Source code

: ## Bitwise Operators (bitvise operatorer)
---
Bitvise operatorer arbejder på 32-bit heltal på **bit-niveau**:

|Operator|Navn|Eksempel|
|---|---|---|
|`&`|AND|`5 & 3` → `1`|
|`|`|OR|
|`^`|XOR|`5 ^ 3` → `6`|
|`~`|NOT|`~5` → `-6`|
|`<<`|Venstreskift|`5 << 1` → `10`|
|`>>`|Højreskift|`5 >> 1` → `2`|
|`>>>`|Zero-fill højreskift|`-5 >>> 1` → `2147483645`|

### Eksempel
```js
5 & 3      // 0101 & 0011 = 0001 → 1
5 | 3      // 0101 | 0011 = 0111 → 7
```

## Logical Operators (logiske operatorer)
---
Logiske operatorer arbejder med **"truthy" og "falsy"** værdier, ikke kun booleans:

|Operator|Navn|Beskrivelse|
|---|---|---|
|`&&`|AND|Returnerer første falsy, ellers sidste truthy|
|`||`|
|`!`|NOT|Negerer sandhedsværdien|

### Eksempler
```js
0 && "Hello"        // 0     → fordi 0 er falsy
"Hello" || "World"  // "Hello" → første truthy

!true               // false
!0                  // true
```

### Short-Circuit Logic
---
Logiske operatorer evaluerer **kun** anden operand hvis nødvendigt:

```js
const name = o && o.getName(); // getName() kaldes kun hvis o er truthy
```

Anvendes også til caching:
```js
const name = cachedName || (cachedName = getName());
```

____

- **PROBLEM TO WORK ON**:
The lines to output run from the one containing "### Short-Circuit Logic" through the last line of the records above; repeat them exactly and nothing more.

- **ANSWER TO THE PROBLEM**:
### Short-Circuit Logic
---
Logiske operatorer evaluerer **kun** anden operand hvis nødvendigt:

```js
const name = o && o.getName(); // getName() kaldes kun hvis o er truthy
```

Anvendes også til caching:
```js
const name = cachedName || (cachedName = getName());
```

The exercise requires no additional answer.